● **Work instructions**: Exactly as written, give again the line with "Mb , meaning that" and all subsequent lines through the end of the records.

● **Excerpted data**:
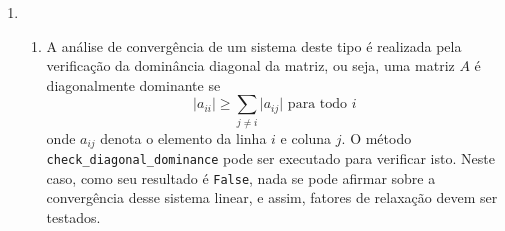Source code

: \documentclass{article}
\newenvironment{arabenum}{
    \begin{enumerate}[label=\textbf{\arabic*})]
}{
    \end{enumerate}
}
\newenvironment{alphenum}{
    \begin{enumerate}[label=(\alph*)]
}{
    \end{enumerate}
}
\begin{document}
\begin{arabenum}
\begin{alphenum}
\item Considera-se $n$ o número de equações do sistema, e $c$ uma unidade de
computação.

\begin{itemize}

\item Para somas, tem-se
\begin{equation*}
\sum_{i=1}^n \sum_{j=i+1}^n c = c \cdot n \cdot \Big( \frac{1}{2}(n-1) \Big)
\end{equation*}

\item Para subtrações, tem-se
\begin{equation*}
c \cdot n + \sum_{i=1}^n \sum_{j=i+1}^n c
+ \sum_{i=1}^n \sum_{j=i+1}^n \sum_{k=i+1}^n c
= c \cdot n \cdot \Big( \frac{1}{6}(2n^2 - 3n + 1) + \frac{1}{2}(n-1) + 1 \Big)
\end{equation*}

\item Para multiplicações, tem-se
\begin{equation*}
2 \cdot \Big( \sum_{i=1}^n \sum_{j=i+1}^n c \Big)
+ \sum_{i=1}^n \sum_{j=i+1}^n \sum_{k=i+1}^n c
= c \cdot n \cdot \Big( (n-1) + \frac{1}{6}(2n^2 - 3n + 1) \Big)
\end{equation*}

\item Para divisões, tem-se
\begin{equation*}
c \cdot n + \sum_{i=1}^n \sum_{j=i+1}^n c
= c \cdot n \cdot \Big( \frac{1}{2}(n-1) + 1 \Big)
\end{equation*}

\end{itemize}

Então, o número final de operações é de
\begin{equation*}
c \cdot n \cdot \Big( \frac{5}{2}(n-1) + \frac{1}{3}(2n^2 - 3n + 1) + 2 \Big).
\end{equation*}

\end{alphenum}

\item \begin{alphenum}

\item A análise de convergência de um sistema deste tipo é realizada pela
verificação da dominância diagonal da matriz, ou seja, uma matriz $A$ é
diagonalmente dominante se
\begin{equation*}
\vert a_{ii} \vert \geq \sum_{j \neq i} \vert a_{ij} \vert \text{ para todo } i
\end{equation*}
onde $a_{ij}$ denota o elemento da linha $i$ e coluna $j$. O método
\texttt{check\_diagonal\_dominance} pode ser executado para verificar isto.
Neste caso, como seu resultado é \verb!False!, nada se pode afirmar sobre a
convergência desse sistema linear, e assim, fatores de relaxação devem ser
testados.


\end{alphenum}
\end{arabenum}
\end{document}
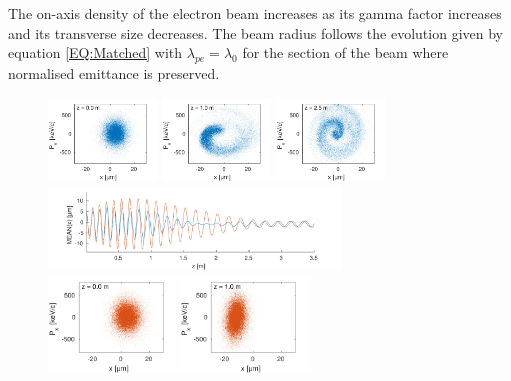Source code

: \documentclass[aps,prstab,reprint,amsmath,amssymb,groupedaddress]{revtex4-1}
\begin{document}
The on-axis density of the electron beam increases as its gamma factor increases and its transverse size decreases. The
beam radius follows the evolution given by equation \ref{EQ:Matched} with $\lambda_{pe} = \lambda_{0}$ for the section
of the beam where normalised emittance is preserved.


\begin{figure}[hbt]
    \includegraphics[height=22.2mm,trim={ 0mm 9.5mm  6mm 0mm},clip]{figures/beamFilamentation01}
    \includegraphics[height=22.2mm,trim={16mm 9.5mm  6mm 0mm},clip]{figures/beamFilamentation02}
    \includegraphics[height=22.2mm,trim={16mm 9.5mm  0mm 0mm},clip]{figures/beamFilamentation03}
    \includegraphics[height=22.2mm,trim={10mm 9.5mm 15mm 0mm},clip]{figures/beamOffsetMean}
    \\
    \includegraphics[height=26.0mm,trim={ 0mm 0.1mm  6mm 2mm},clip]{figures/beamFilamentation04}
    \includegraphics[height=26.0mm,trim={16mm 0.1mm  6mm 2mm},clip]{figures/beamFilamentation05}

\end{figure}
\end{document}
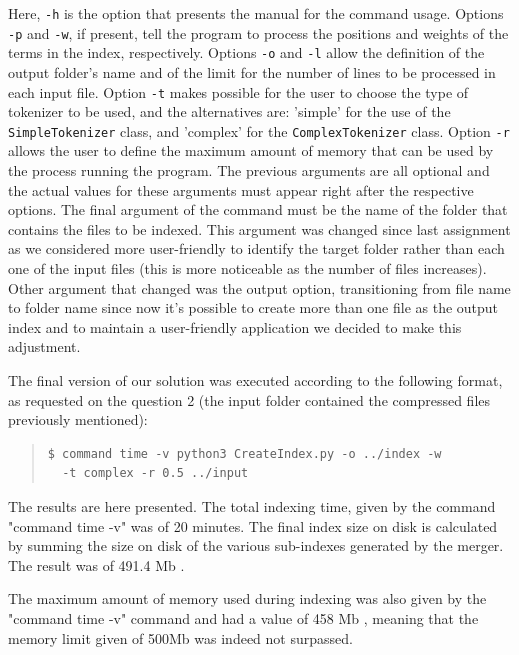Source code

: \documentclass[12pt]{article}
\begin{document}
Here, \texttt{-h} is the option that presents the manual for the command usage.
Options \texttt{-p} and \texttt{-w}, if present, tell the program to process the
positions and weights of the terms in the index, respectively.
Options \texttt{-o} and \texttt{-l} allow the definition of the output folder's 
name and of the limit for the number of lines to be processed in each input file.
Option \texttt{-t} makes possible for the user to choose the type of tokenizer
to be used, and the alternatives are: 'simple' for the use of the 
\texttt{SimpleTokenizer} class, and 'complex' for the \texttt{ComplexTokenizer} class.
Option \texttt{-r} allows the user to define the maximum amount of memory that can
be used by the process running the program.
The previous arguments are all optional and the actual values for these arguments
must appear right after the respective options.
The final argument of the command must be the name of the folder that contains the
files to be indexed. This argument was changed since last assignment as we considered
more user-friendly to identify the target folder rather than each one of the input files
(this is more noticeable as the number of files increases). Other argument that changed
was the output option, transitioning from file name to folder name since now it's possible
to create more than one file as the output index and to maintain a user-friendly application we decided
to make this adjustment.

The final version of our solution was executed according to the following format,
as requested on the question 2 (the input folder contained the compressed
files previously mentioned):

\begingroup
\addtolength\leftmargini{-0.4in}
\addtolength\baselineskip{-0.05in}
\begin{quote}
\begin{verbatim}
$ command time -v python3 CreateIndex.py -o ../index -w 
  -t complex -r 0.5 ../input
\end{verbatim}
\end{quote}
\endgroup

The results are here presented. The total indexing time, given by the command
"command time -v" was of 20 minutes.
The final index size on disk is calculated by summing the size on disk of the 
various sub-indexes generated by the merger. 
The result was of 491.4 Mb .

The maximum amount of memory used during indexing was also given by the 
"command time -v" command and had a value of 458 Mb , meaning that
the memory limit given of 500Mb was indeed not surpassed.
\end{document}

● **Exercise response**:
"command time -v" command and had a value of 458 Mb , meaning that
the memory limit given of 500Mb was indeed not surpassed.
\end{document}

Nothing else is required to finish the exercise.